# Task to complete:
Read the listing and extract each line that includes the word "privado".

# Data excerpts:
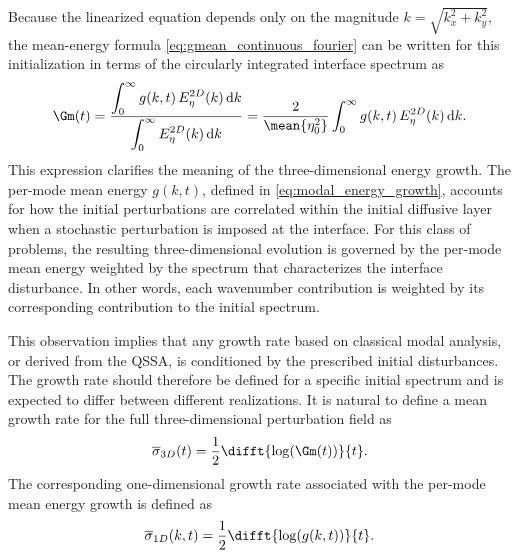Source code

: Because the linearized equation depends only on the magnitude \(k=\sqrt{k_x^2+k_y^2}\), the mean-energy formula \eqref{eq:gmean_continuous_fourier} can be written for this initialization in terms of the circularly integrated interface spectrum as
\begin{equation}
    \Gm(t)
    =
    \frac{
      \displaystyle
      \int_0^\infty
      g(k,t)\,
      E_{\eta}^{2D}(k)\,
      \mathrm{d}k
    }{
      \displaystyle
      \int_0^\infty
      E_{\eta}^{2D}(k)\,
      \mathrm{d}k
    } =
    \frac{2}{\mean{\eta_0^2}}
    \int_0^\infty
      g(k,t)\,
      E_{\eta}^{2D}(k)\,
      \mathrm{d}k.
    \label{eq:gmean_eta_spectrum}
\end{equation}
This expression clarifies the meaning of the three-dimensional energy growth. The per-mode mean energy \(g(k,t)\), defined in \eqref{eq:modal_energy_growth}, accounts for how the initial perturbations are correlated within the initial diffusive layer when a stochastic perturbation is imposed at the interface. For this class of problems, the resulting three-dimensional evolution is governed by the per-mode mean energy weighted by the spectrum that characterizes the interface disturbance. In other words, each wavenumber contribution is weighted by its corresponding contribution to the initial spectrum.

This observation implies that any growth rate based on classical modal analysis, or derived from the QSSA, is conditioned by the prescribed initial disturbances. The growth rate should therefore be defined for a specific initial spectrum and is expected to differ between different realizations. It is natural to define a mean growth rate for the full three-dimensional perturbation field as
\begin{equation}
    \label{eq:sigma_3d}
    \overline{\sigma}_{3D}(t)
    =
    \frac{1}{2}
    \difft{
        \log\!\left(\Gm(t)\right)
    }{t}.
\end{equation}
The corresponding one-dimensional growth rate associated with the per-mode mean energy growth is defined as
\begin{equation}
    \label{eq:sigma_1d}
    \overline{\sigma}_{1D}(k,t)
    =
    \frac{1}{2}
    \difft{
        \log\!\left(g(k,t)\right)
    }{t}.
\end{equation}

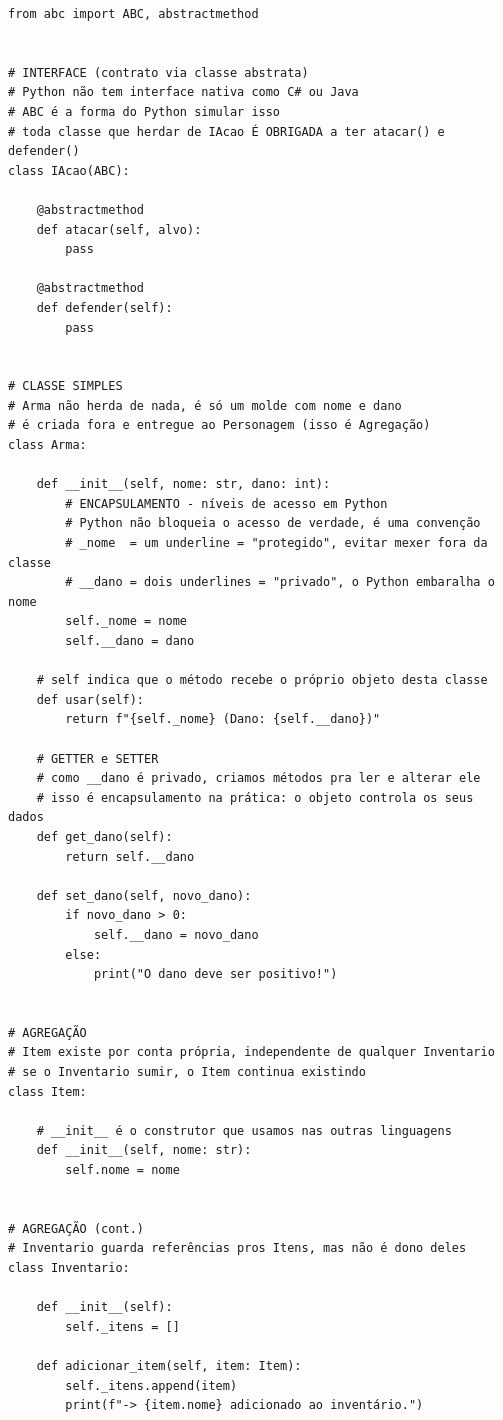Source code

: \begin{lstlisting}[style=python, caption={Exemplo de Aplicação de POO em Python}]
from abc import ABC, abstractmethod


# INTERFACE (contrato via classe abstrata)
# Python não tem interface nativa como C# ou Java
# ABC é a forma do Python simular isso
# toda classe que herdar de IAcao É OBRIGADA a ter atacar() e defender()
class IAcao(ABC):

    @abstractmethod
    def atacar(self, alvo):
        pass

    @abstractmethod
    def defender(self):
        pass


# CLASSE SIMPLES
# Arma não herda de nada, é só um molde com nome e dano
# é criada fora e entregue ao Personagem (isso é Agregação)
class Arma:

    def __init__(self, nome: str, dano: int):
        # ENCAPSULAMENTO - níveis de acesso em Python
        # Python não bloqueia o acesso de verdade, é uma convenção
        # _nome  = um underline = "protegido", evitar mexer fora da classe
        # __dano = dois underlines = "privado", o Python embaralha o nome
        self._nome = nome
        self.__dano = dano

    # self indica que o método recebe o próprio objeto desta classe
    def usar(self):
        return f"{self._nome} (Dano: {self.__dano})"

    # GETTER e SETTER
    # como __dano é privado, criamos métodos pra ler e alterar ele
    # isso é encapsulamento na prática: o objeto controla os seus dados
    def get_dano(self):
        return self.__dano

    def set_dano(self, novo_dano):
        if novo_dano > 0:
            self.__dano = novo_dano
        else:
            print("O dano deve ser positivo!")


# AGREGAÇÃO
# Item existe por conta própria, independente de qualquer Inventario
# se o Inventario sumir, o Item continua existindo
class Item:

    # __init__ é o construtor que usamos nas outras linguagens
    def __init__(self, nome: str):
        self.nome = nome


# AGREGAÇÃO (cont.)
# Inventario guarda referências pros Itens, mas não é dono deles
class Inventario:

    def __init__(self):
        self._itens = []

    def adicionar_item(self, item: Item):
        self._itens.append(item)
        print(f"-> {item.nome} adicionado ao inventário.")


\end{lstlisting}
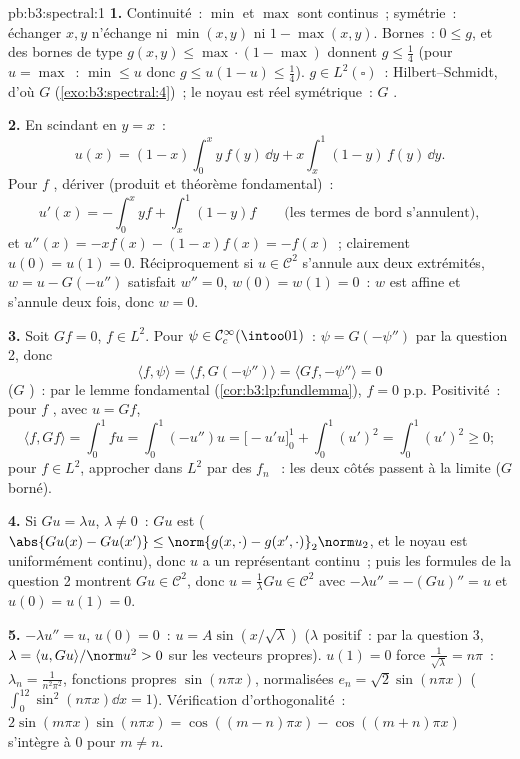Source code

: \begin{solution}{pb:b3:spectral:1}
\textbf{1.} Continuité~: $\min$ et $\max$ sont continus~;
symétrie~: échanger $x, y$ n'échange ni $\min(x,y)$ ni $1 -
\max(x,y)$. Bornes~: $0 \leq g$, et des bornes de type
$g(x,y) \leq \max\cdot(1-\max)$ donnent $g \leq \frac14$
(pour $u = \max$~: $\min \leq u$ donc $g \leq u(1-u) \leq
\frac14$). $g \in L^2(\square)$~: Hilbert--Schmidt, d'où $G$
 (\cref{exo:b3:spectral:4})~; le noyau est réel
symétrique~: $G$ .

\textbf{2.} En scindant en $y = x$~:
\[
u(x) = (1 - x)\int_0^x y\,f(y)\,\dd y +
x\int_x^1(1 - y)\,f(y)\,\dd y .
\]
Pour $f$ , dériver (produit et théorème fondamental)~:
\[
u'(x) = -\int_0^xyf + \int_x^1(1-y)f
\qquad\text{(les termes de bord s'annulent)},
\]
et $u''(x) = -xf(x) - (1 - x)f(x) = -f(x)$~; clairement $u(0)
= u(1) = 0$. Réciproquement si $u \in \mathcal C^2$ s'annule
aux deux extrémités, $w = u - G(-u'')$ satisfait $w'' = 0$,
$w(0) = w(1) = 0$~: $w$ est affine et s'annule deux fois,
donc $w = 0$.

\textbf{3.} Soit $Gf = 0$, $f \in L^2$. Pour $\psi \in
\mathcal C_c^\infty(\intoo01)$~: $\psi = G(-\psi'')$ par la
question 2, donc
\[
\langle f, \psi\rangle = \langle f, G(-\psi'')\rangle
= \langle Gf, -\psi''\rangle = 0
\]
($G$ )~: par le lemme fondamental
(\cref{cor:b3:lp:fundlemma}), $f = 0$ p.p. Positivité~: pour
$f$ , avec $u = Gf$,
\[
\langle f, Gf\rangle = \int_0^1 fu = \int_0^1(-u'')u
= \bigl[-u'u\bigr]_0^1 + \int_0^1(u')^2 = \int_0^1(u')^2
\geq 0 ;
\]
pour $f \in L^2$, approcher dans $L^2$ par des $f_n$
~: les deux côtés passent à la limite ($G$ borné).

\textbf{4.} Si $Gu = \lambda u$, $\lambda \neq 0$~: $Gu$ est
 ($\abs{Gu(x) - Gu(x')} \leq \norm{g(x,\cdot) -
g(x',\cdot)}_2\norm u_2$, et le noyau est uniformément
continu), donc $u$ a un représentant continu~; puis les
formules de la question 2 montrent $Gu \in \mathcal C^2$,
donc $u = \frac1\lambda Gu \in \mathcal C^2$ avec $-\lambda
u'' = -(Gu)'' = u$ et $u(0) = u(1) = 0$.

\textbf{5.} $-\lambda u'' = u$, $u(0) = 0$~: $u =
A\sin(x/\sqrt\lambda)$ ($\lambda$ positif~: par la question
3, $\lambda = \langle u, Gu\rangle/\norm u^2 > 0$ sur les
vecteurs propres). $u(1) = 0$ force $\frac1{\sqrt\lambda} =
n\pi$~: $\lambda_n = \frac1{n^2\pi^2}$, fonctions propres
$\sin(n\pi x)$, normalisées $e_n = \sqrt2\sin(n\pi x)$
($\int_0^12\sin^2(n\pi x)\dd x = 1$). Vérification
d'orthogonalité~: $2\sin(m\pi x)\sin(n\pi x) =
\cos((m-n)\pi x) - \cos((m+n)\pi x)$ s'intègre à $0$ pour $m
\neq n$.


\end{solution}
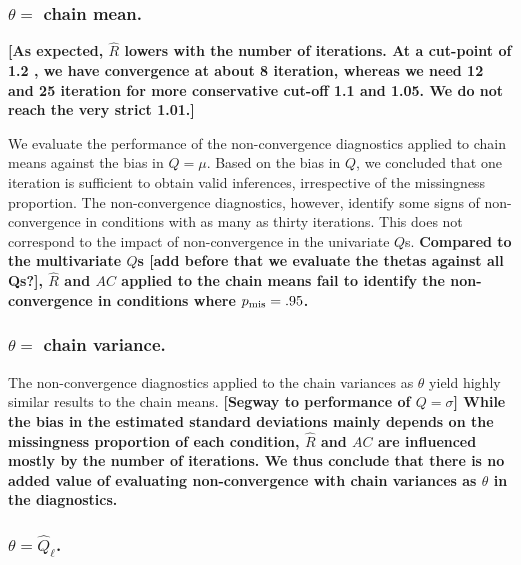 \documentclass[Royal,times,sageh]{sagej}
\begin{document}
\hypertarget{theta-chain-mean.}{%
\subsubsection{\texorpdfstring{\(\theta=\) chain mean.}{\textbackslash theta= chain mean.}}\label{theta-chain-mean.}}

\textbf{{[}As expected, \(\widehat{R}\) lowers with the number of iterations. At a cut-point of 1.2 , we have convergence at about 8 iteration, whereas we need 12 and 25 iteration for more conservative cut-off 1.1 and 1.05. We do not reach the very strict 1.01.{]}}

We evaluate the performance of the non-convergence diagnostics applied to chain means against the bias in \(Q=\mu\). Based on the bias in \(Q\), we concluded that one iteration is sufficient to obtain valid inferences, irrespective of the missingness proportion. The non-convergence diagnostics, however, identify some signs of non-convergence in conditions with as many as thirty iterations. This does not correspond to the impact of non-convergence in the univariate \(Q\)s. \textbf{Compared to the multivariate \(Q\)s {[}add before that we evaluate the thetas against all Qs?{]}, \(\widehat{R}\) and \(AC\) applied to the chain means fail to identify the non-convergence in conditions where \(p_{\rm mis}=.95\).}

\hypertarget{theta-chain-variance.}{%
\subsubsection{\texorpdfstring{\(\theta=\) chain variance.}{\textbackslash theta= chain variance.}}\label{theta-chain-variance.}}

The non-convergence diagnostics applied to the chain variances as \(\theta\) yield highly similar results to the chain means. \textbf{{[}Segway to performance of \(Q=\sigma\){]} While the bias in the estimated standard deviations mainly depends on the missingness proportion of each condition, \(\widehat{R}\) and \(AC\) are influenced mostly by the number of iterations. We thus conclude that there is no added value of evaluating non-convergence with chain variances as \(\theta\) in the diagnostics.}

\hypertarget{thetahatq_ell.}{%
\subsubsection{\texorpdfstring{\(\theta=\hat{Q}_\ell\).}{\textbackslash theta=\textbackslash hat\{Q\}\_\textbackslash ell.}}\label{thetahatq_ell.}}
\end{document}
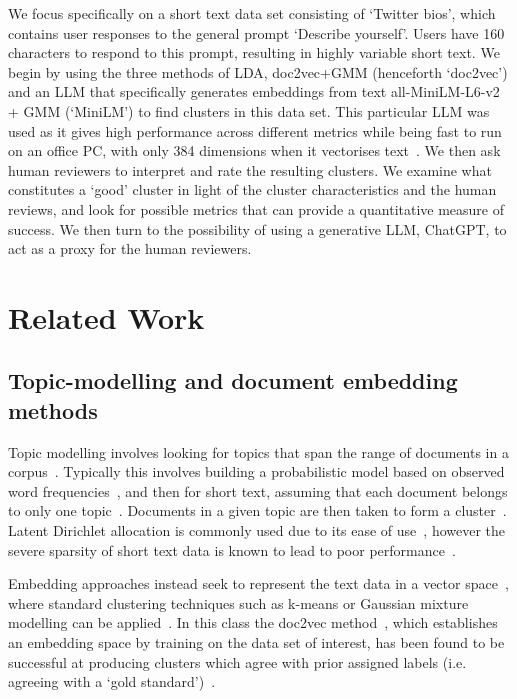 \documentclass{article}
\begin{document}
We focus specifically on a short text data set consisting of `Twitter bios', which contains user responses to the general prompt `Describe yourself'.  Users have 160 characters to respond to this prompt, resulting in highly variable short text.  We begin by using the three methods of LDA, doc2vec+GMM (henceforth `doc2vec') and an LLM that specifically generates embeddings from text all-MiniLM-L6-v2~\cite{wang2020minilm, reimers-2019-sentence-bert} + GMM (`MiniLM') to find clusters in this data set. This particular LLM was used as it gives high performance across different metrics while being fast to run on an office PC, with only 384 dimensions when it vectorises text~\cite{reimers-2019-sentence-bert, MTEBLeaderboardHugging}.  We then ask human reviewers to interpret and rate the resulting clusters.  We examine what constitutes a `good' cluster in light of the cluster characteristics and the human reviews, and look for possible metrics that can provide a quantitative measure of success.  We then turn to the possibility of using a generative LLM, ChatGPT, to act as a proxy for the human reviewers.

\section{Related Work}

\subsection{Topic-modelling and document embedding methods}

Topic modelling involves looking for topics that span the range of documents in a corpus~\cite{qiang2022}.  Typically this involves building a probabilistic model based on observed word frequencies~\cite{blei2003}, and then for short text, assuming that each document belongs to only one topic~\cite{qiang2022}.  Documents in a given topic are then taken to form a cluster~\cite{curiskis2020}. Latent Dirichlet allocation is commonly used due to its ease of use~\cite{jelodar2019}, however the severe sparsity of short text data is known to lead to poor performance~\cite{cheng2014}.

Embedding approaches instead seek to represent the text data in a vector space~\cite{ahmed2022short}, where standard clustering techniques such as k-means or Gaussian mixture modelling can be applied~\cite{rodriguez2019}.  {In this class the doc2vec method~\cite{le2014}, which establishes an embedding space by training on the data set of interest, has been found to be successful at producing clusters which agree with prior assigned labels (i.e. agreeing with a `gold standard')~\cite{curiskis2020}.}
\end{document}
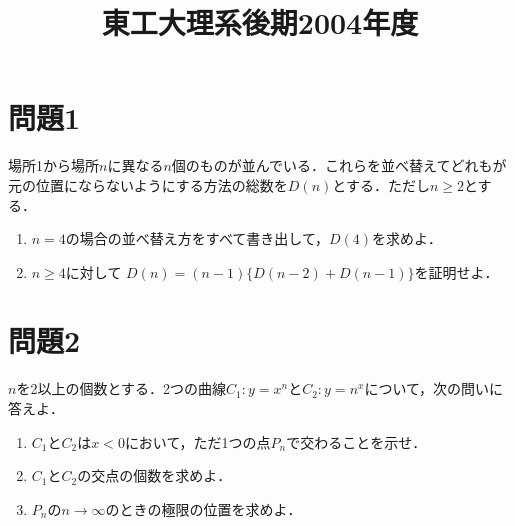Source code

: \documentclass[unicode,12pt, a4paper]{ltjsarticle}%
\title{東工大理系後期2004年度}
\begin{document}
\maketitle
\section{問題1}
場所1から場所$n$に異なる$n$個のものが並んでいる．これらを並べ替えてどれもが元の位置にならないようにする方法の総数を$D(n)$とする．ただし$n \ge 2$とする．

\begin{enumerate}
    \item $n=4$の場合の並べ替え方をすべて書き出して，$D(4)$を求めよ．
    \item $n \ge 4$に対して $D(n)=(n-1)\{D(n-2)+D(n-1)\}$を証明せよ．
\end{enumerate}


\section{問題2}
$n$を2以上の個数とする．2つの曲線$C_1: y=x^n$と$C_2: y=n^x$について，次の問いに答えよ．

\begin{enumerate}
    \item $C_1$と$C_2$は$x<0$において，ただ1つの点$P_n$で交わることを示せ．
    \item $C_1$と$C_2$の交点の個数を求めよ．
    \item $P_n$の$n \to \infty$のときの極限の位置を求めよ．
\end{enumerate}
\end{document}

# Completed task:
        # __dano = dois underlines = "privado", o Python embaralha o nome
    # como __dano é privado, criamos métodos pra ler e alterar ele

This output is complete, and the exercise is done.